I didn't have a green and ignorant period, nor had I ever been in love. After my hasty escape, I lived almost every day to prove my own worth, like a machine working desperately for one goal.
But I accepted all his care for me like a dry well after a long drought, and I even enjoyed this kind of mutual giving life. But I never considered the source, motivation, and method, and simply regarded them as trust and compensation.
The conversation between Potato Chips and Mai severely burst this fragile bubble.
I became his girlfriend and he was taking care of me like a man.
The moment this thought flashed through my mind, my whole nerves were tense.

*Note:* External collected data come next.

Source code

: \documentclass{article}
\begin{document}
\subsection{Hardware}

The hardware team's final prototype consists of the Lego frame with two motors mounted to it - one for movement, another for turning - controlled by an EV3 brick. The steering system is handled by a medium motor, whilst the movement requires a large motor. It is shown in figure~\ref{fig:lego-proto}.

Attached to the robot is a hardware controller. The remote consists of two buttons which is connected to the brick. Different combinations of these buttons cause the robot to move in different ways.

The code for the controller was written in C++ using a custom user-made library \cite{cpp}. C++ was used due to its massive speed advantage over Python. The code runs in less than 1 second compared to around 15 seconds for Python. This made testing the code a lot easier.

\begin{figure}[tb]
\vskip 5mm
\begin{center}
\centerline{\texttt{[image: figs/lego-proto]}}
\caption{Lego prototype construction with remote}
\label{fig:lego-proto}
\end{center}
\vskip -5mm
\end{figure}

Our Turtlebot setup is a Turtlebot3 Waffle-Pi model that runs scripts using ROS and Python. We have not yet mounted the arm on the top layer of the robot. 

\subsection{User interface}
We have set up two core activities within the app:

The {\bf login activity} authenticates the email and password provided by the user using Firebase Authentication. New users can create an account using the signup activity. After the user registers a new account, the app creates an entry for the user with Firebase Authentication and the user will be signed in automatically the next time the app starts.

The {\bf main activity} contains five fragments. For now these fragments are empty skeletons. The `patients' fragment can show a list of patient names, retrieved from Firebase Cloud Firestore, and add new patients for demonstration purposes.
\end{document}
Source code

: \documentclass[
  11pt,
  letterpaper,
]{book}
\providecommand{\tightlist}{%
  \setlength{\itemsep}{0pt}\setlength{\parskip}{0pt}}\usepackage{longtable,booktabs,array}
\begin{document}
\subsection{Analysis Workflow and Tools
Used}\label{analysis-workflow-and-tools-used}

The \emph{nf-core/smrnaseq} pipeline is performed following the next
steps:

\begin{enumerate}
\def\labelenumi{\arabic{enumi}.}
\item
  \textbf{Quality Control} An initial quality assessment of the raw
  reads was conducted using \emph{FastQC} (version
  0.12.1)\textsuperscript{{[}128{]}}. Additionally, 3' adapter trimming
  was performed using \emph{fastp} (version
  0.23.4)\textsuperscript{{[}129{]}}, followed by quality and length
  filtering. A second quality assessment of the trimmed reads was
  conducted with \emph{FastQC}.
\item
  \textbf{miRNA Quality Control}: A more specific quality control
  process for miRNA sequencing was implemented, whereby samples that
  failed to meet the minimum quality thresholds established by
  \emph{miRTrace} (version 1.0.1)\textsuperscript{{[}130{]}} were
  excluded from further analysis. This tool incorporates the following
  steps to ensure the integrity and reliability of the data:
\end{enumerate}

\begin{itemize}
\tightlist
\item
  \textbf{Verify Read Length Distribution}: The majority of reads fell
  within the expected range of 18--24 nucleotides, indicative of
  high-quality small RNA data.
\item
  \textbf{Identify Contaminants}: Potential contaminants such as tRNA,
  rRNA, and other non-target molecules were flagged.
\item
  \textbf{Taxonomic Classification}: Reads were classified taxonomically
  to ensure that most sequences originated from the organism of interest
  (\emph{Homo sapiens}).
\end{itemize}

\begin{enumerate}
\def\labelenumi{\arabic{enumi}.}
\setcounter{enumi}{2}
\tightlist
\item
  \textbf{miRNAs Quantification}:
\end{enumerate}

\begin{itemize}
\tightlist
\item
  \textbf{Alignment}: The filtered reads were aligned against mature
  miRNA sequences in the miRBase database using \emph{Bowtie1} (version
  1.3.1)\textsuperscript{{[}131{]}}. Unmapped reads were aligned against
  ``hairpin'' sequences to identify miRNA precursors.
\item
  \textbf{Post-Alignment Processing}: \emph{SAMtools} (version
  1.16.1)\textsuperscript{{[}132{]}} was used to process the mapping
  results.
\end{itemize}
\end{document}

My heart was beating so vigorously that it echoed in my brain. I even felt that my bloodline was out of control.
My face was almost instantly ignited by a raging fire. It was a feeling I had never experienced before.
I have never been so flustered, especially when I saw his face full of concern and confusion, this panic made me feel even more at a loss.
When we were in the car heading to the fireworks display, I was at a loss as to what to do and didn't even know whether to sit or stand.
I am like a traveler, walking alone in this fickle world for too long. The warmth of Zhuo penetrates my heart and makes it hard for me to let go. His safety has become real and urgent to me in a moment.
On the yacht.
I understood his hints, the look in his eyes, and what he wanted to say.
I chose to escape.
I need to calm down.
People often have blind confidence in the future. I fell into the trap I set, caught off guard.
I thought this kind of thing could be healed by time, I just needed some time.
But during that time, I felt no evidence that I was alive.
Although he had been away for a period of time, it never made me so anxious.
Now I always want to see him, always want to see him staying quietly and gently by my side. There are no complicated thoughts involved, not even whether I like him or not. Instead, it is more like a kind of spiritual completeness.
Thanks to brother 20220703153922263 for the 500-point reward.